The geometric and electronic structures of a monolayer of rubrene and of a fluorinated rubrene derivative (FM-rubrene), adsorbed on a Ag(100) surface, were determined using scanning tunneling microscopy (STM), ultraviolet photoemission spectroscopy (UPS), and inverse photoemission spectroscopy (IPS) to study the influence of fluorine-functionalization on self-assembly, molecular energy levels, and energy-level alignment. STM images at room temperature reveal that the molecules form different molecular assemblies at the monolayer coverage and have the tetracene backbones nearly parallel to the surface, with strongly splayed phenyls. While the assemblies are highly ordered, the molecular orientation and intermolecular spacings differ from those of the respective molecular crystals and thus do not act as templates for the epitaxial growth of ordered multilayer molecular films. UPS and IPS measurements indicate that the frontier orbitals of an adsorbed FM-rubrene molecular layer are shifted downward with respect to the Ag(100) Fermi level by 0.2 eV as compared to those of a rubrene monolayer.

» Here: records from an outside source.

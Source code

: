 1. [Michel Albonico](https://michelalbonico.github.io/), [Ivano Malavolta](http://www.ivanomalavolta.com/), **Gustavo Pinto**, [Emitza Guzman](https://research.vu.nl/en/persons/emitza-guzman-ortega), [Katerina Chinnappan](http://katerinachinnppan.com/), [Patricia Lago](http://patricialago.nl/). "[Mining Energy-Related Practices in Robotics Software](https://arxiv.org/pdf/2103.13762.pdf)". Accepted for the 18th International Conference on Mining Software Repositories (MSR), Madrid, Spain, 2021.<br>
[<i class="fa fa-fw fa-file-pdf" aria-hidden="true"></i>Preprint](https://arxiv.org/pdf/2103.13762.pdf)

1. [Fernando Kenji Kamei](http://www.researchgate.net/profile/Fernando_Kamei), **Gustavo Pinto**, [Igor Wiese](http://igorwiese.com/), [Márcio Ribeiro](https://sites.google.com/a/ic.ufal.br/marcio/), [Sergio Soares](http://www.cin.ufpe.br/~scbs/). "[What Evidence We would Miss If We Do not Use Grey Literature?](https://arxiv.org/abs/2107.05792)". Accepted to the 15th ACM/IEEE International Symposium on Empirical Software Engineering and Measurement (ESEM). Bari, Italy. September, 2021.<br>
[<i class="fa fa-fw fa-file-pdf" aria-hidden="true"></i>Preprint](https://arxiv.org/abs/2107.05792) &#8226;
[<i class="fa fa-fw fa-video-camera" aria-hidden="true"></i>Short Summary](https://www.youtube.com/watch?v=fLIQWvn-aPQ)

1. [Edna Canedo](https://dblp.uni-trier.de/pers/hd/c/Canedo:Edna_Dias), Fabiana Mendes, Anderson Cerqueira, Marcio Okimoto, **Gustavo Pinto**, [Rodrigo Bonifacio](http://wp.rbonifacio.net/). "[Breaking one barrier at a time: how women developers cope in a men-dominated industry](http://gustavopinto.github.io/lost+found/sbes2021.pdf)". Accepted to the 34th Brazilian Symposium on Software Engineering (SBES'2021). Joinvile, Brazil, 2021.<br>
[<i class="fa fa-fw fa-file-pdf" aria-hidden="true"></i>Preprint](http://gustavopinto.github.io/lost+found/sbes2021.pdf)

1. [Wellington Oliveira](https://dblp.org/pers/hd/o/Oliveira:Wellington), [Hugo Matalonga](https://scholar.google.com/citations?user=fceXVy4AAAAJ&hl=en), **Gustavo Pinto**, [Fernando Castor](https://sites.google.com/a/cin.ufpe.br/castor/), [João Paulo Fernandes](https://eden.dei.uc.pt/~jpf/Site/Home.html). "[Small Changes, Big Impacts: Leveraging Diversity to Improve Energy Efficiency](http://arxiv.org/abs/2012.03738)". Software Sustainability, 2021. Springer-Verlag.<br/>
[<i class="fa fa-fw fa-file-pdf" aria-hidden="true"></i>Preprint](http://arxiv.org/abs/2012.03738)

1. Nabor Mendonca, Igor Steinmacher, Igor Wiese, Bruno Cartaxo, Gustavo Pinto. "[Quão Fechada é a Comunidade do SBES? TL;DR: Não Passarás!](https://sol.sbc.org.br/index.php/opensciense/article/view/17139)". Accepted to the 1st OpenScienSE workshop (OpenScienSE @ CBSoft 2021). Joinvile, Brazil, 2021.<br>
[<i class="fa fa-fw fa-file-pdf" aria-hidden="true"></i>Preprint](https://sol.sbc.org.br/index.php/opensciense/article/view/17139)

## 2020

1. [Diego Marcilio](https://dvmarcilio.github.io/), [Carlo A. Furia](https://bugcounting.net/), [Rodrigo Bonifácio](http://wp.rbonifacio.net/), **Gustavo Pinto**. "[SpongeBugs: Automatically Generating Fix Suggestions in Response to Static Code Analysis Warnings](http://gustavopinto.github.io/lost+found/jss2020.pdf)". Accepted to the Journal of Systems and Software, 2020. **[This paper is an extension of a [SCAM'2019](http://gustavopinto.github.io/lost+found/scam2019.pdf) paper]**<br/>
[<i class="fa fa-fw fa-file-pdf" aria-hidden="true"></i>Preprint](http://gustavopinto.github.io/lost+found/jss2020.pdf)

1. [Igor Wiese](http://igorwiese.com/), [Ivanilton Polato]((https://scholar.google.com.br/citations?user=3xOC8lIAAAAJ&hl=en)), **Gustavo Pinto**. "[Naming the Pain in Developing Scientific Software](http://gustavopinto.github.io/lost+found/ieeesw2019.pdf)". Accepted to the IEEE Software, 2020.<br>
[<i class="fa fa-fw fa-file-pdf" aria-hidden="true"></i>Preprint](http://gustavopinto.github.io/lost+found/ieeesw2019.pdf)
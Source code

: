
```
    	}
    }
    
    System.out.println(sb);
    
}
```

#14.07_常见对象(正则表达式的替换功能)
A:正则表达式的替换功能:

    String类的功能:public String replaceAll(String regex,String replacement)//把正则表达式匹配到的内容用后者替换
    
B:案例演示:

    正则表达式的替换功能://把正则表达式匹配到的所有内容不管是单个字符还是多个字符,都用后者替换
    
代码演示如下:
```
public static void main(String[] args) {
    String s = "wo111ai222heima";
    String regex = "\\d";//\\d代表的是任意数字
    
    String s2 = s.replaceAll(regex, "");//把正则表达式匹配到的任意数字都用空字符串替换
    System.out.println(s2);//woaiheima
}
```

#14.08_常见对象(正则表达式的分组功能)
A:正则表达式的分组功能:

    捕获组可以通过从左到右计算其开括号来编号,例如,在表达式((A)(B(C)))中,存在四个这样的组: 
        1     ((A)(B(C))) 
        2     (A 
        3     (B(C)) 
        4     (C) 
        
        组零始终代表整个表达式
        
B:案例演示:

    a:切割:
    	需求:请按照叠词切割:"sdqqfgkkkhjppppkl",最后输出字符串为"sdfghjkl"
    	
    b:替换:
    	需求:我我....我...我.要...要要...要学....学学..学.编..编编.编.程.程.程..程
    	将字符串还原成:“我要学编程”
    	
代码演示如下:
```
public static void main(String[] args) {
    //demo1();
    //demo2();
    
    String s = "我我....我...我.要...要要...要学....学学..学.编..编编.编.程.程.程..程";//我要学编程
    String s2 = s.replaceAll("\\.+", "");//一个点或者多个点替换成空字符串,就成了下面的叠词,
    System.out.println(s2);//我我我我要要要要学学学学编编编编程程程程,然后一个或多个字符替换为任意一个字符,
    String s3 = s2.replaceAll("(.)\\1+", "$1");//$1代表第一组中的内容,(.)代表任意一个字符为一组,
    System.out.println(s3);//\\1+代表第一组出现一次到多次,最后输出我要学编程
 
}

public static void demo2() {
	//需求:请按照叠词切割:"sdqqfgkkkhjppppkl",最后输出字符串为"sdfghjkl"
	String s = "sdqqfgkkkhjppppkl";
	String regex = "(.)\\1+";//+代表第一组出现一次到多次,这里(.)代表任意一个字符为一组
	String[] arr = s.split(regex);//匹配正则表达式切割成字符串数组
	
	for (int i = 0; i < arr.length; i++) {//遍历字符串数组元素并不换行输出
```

Moreover, the intrinsic molecular dipole of FM-rubrene contained in the first layer leads to an interface dipole of 0.2 eV, further shifting added molecular layers to higher energies. Comparison of the adsorption of rubrene to that of FM-rubrene on Ag(100) provides valuable insights into the nature of the molecule surface and intermolecular interactions that drive self-assembly and energy-level alignment, as well as their effects on the potential growth of ordered molecular multilayers.